As the energy return on energy invested (EROEI) declines for many energy sources, it becomes harder to sustain the same level of real economic activity, even if financial claims multiply. When liquidity expands faster than our capacity to generate and apply surplus energy, we do not get sustained prosperity; rather, this liquidity invariably is channeled into ever-expanding markets of fictitious capital. Fictitious capital are financial assets that represent claims on a future that increasingly cannot be delivered.
This is not a hypothetical concern. We already see it: soaring asset prices, expanding private debt, rising expectations of future returns that have no real energetic or ecological foundation. It’s not solvency that limits us; and it’s not liquidity that liberates us. The limits are entropy, energetic depletion and the inability to materialise nominal claims. Liquidity for itself is an interaction of signs with other signs; with today’s rights for tomorrow’s rights.
The problem is not just liquidity creation per se. Rather, it is ungoverned liquidity in a context of declining biophysical returns. In such conditions, liquidity increasingly flows into:
Financial arbitrage and speculation;
Over-valuation of long-dated assets;
Debt expansion divorced from productive investment; and
Unsustainable consumption in wealthy economies.
Even well-meaning public spending can reinforce these trends if not paired with structural transformation of production, distribution and energy systems.
Toward a New Framework: Systemic Exchange Value
What’s needed now is a new framing that embeds monetary analysis within biophysical realities. A theory of Systemic Exchange Value does this by integrating:
Money, as an institutionalised claim on future transformation;
Energy, as the material capacity for transformation; and
Information, as the coordination logic of systems.
From this perspective, money is not just a balance sheet entry; it is a vector. It is a directional force that can build, maintain or degrade capacity depending on its absorption and alignment with material and energetic conditions. Liquidity should be evaluated not only by its source and volume, but by what it activates, how it circulates, and whether it is metabolised into sustainable value. The real question is not “how much can we spend,” but “where will this money flow, and can the system absorb it productively and sustainably?”
The rediscovery of sovereign monetary capacity, whether in chartalist, functional finance, or post-Keynesian traditions, has cleared important intellectual ground. But we cannot stop there.

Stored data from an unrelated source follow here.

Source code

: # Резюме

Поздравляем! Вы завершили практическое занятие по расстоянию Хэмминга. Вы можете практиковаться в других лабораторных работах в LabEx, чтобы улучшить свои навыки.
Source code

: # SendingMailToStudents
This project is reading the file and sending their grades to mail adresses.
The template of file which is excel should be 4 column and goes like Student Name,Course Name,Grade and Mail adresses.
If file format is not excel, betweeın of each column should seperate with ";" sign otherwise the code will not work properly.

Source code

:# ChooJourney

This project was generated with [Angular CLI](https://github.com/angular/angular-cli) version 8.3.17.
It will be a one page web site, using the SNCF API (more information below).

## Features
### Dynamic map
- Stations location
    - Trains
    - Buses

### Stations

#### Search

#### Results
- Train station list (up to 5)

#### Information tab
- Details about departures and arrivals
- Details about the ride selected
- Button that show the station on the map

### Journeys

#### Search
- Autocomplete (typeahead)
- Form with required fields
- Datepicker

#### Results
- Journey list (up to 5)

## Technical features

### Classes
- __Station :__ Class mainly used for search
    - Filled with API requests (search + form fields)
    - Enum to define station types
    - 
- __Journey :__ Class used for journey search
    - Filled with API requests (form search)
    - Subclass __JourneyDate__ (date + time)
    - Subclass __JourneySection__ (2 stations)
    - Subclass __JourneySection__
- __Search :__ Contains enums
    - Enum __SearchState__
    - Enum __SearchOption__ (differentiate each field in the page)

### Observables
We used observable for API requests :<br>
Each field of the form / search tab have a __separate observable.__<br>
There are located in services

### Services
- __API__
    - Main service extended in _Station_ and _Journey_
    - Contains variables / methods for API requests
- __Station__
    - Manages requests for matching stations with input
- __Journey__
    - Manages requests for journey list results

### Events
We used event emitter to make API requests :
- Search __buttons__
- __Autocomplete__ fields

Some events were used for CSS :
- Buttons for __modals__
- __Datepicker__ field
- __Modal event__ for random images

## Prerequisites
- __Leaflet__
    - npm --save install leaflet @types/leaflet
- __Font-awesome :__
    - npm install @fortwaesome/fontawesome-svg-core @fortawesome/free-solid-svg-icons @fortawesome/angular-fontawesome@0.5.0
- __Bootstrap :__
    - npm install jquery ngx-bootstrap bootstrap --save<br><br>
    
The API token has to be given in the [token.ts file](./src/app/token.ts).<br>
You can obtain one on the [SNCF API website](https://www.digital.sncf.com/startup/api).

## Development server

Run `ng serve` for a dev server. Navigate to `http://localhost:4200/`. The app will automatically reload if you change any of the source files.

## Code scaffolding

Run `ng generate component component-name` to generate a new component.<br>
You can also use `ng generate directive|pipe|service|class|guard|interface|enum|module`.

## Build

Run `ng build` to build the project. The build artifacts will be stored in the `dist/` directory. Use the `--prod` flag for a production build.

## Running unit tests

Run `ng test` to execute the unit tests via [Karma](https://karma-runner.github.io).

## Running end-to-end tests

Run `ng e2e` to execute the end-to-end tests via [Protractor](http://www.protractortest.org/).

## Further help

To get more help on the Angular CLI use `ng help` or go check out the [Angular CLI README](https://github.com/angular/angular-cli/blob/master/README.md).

We must evolve these insights to address the emerging realities and concerns of the 21st century: ecological entropy, energy depletion and systemic fragility.

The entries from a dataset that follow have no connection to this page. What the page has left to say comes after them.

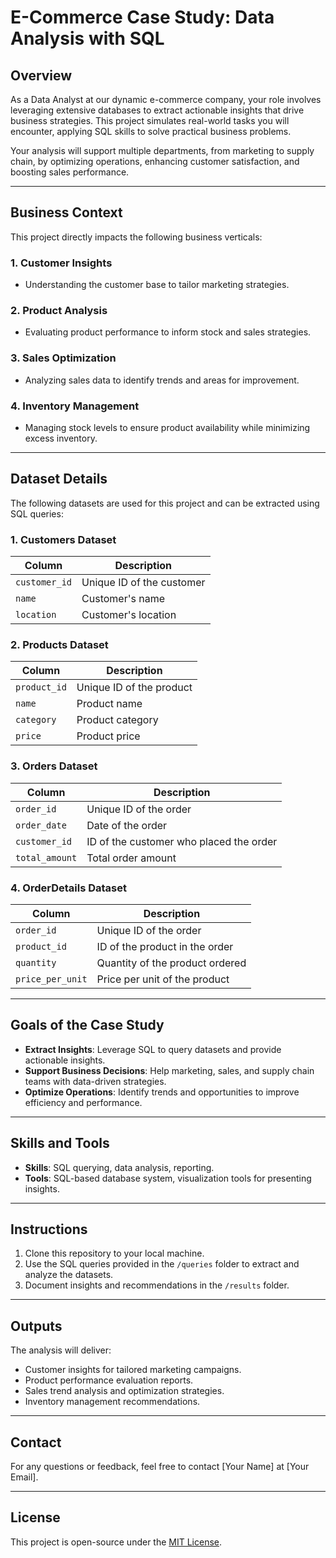 # E-Commerce Case Study: Data Analysis with SQL

## Overview
As a Data Analyst at our dynamic e-commerce company, your role involves leveraging extensive databases to extract actionable insights that drive business strategies. This project simulates real-world tasks you will encounter, applying SQL skills to solve practical business problems.

Your analysis will support multiple departments, from marketing to supply chain, by optimizing operations, enhancing customer satisfaction, and boosting sales performance.

---

## Business Context
This project directly impacts the following business verticals:

### 1. Customer Insights
- Understanding the customer base to tailor marketing strategies.

### 2. Product Analysis
- Evaluating product performance to inform stock and sales strategies.

### 3. Sales Optimization
- Analyzing sales data to identify trends and areas for improvement.

### 4. Inventory Management
- Managing stock levels to ensure product availability while minimizing excess inventory.

---

## Dataset Details
The following datasets are used for this project and can be extracted using SQL queries:

### 1. **Customers Dataset**
| Column         | Description         |
|----------------|---------------------|
| `customer_id`  | Unique ID of the customer |
| `name`         | Customer's name     |
| `location`     | Customer's location |

### 2. **Products Dataset**
| Column         | Description         |
|----------------|---------------------|
| `product_id`   | Unique ID of the product |
| `name`         | Product name        |
| `category`     | Product category    |
| `price`        | Product price       |

### 3. **Orders Dataset**
| Column         | Description         |
|----------------|---------------------|
| `order_id`     | Unique ID of the order |
| `order_date`   | Date of the order   |
| `customer_id`  | ID of the customer who placed the order |
| `total_amount` | Total order amount  |

### 4. **OrderDetails Dataset**
| Column           | Description         |
|------------------|---------------------|
| `order_id`       | Unique ID of the order |
| `product_id`     | ID of the product in the order |
| `quantity`       | Quantity of the product ordered |
| `price_per_unit` | Price per unit of the product |

---

## Goals of the Case Study
- **Extract Insights**: Leverage SQL to query datasets and provide actionable insights.
- **Support Business Decisions**: Help marketing, sales, and supply chain teams with data-driven strategies.
- **Optimize Operations**: Identify trends and opportunities to improve efficiency and performance.

---

## Skills and Tools
- **Skills**: SQL querying, data analysis, reporting.
- **Tools**: SQL-based database system, visualization tools for presenting insights.

---

## Instructions
1. Clone this repository to your local machine.
2. Use the SQL queries provided in the `/queries` folder to extract and analyze the datasets.
3. Document insights and recommendations in the `/results` folder.

---

## Outputs
The analysis will deliver:
- Customer insights for tailored marketing campaigns.
- Product performance evaluation reports.
- Sales trend analysis and optimization strategies.
- Inventory management recommendations.

---

## Contact
For any questions or feedback, feel free to contact [Your Name] at [Your Email].

---

## License
This project is open-source under the [MIT License](LICENSE).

We don’t need austerity, especially if it is rationalised by ideas of public money that are unrelated to the realities of how money comes into existence and circulates. But we do need discipline; I speak of a material and energetic discipline rather than a financial one. A theory of money that stops at balance sheets is useful, but is not enough. We need a theory of monetary ecology: one that recognises the real constraints, not of solvency, but of energy and entropy.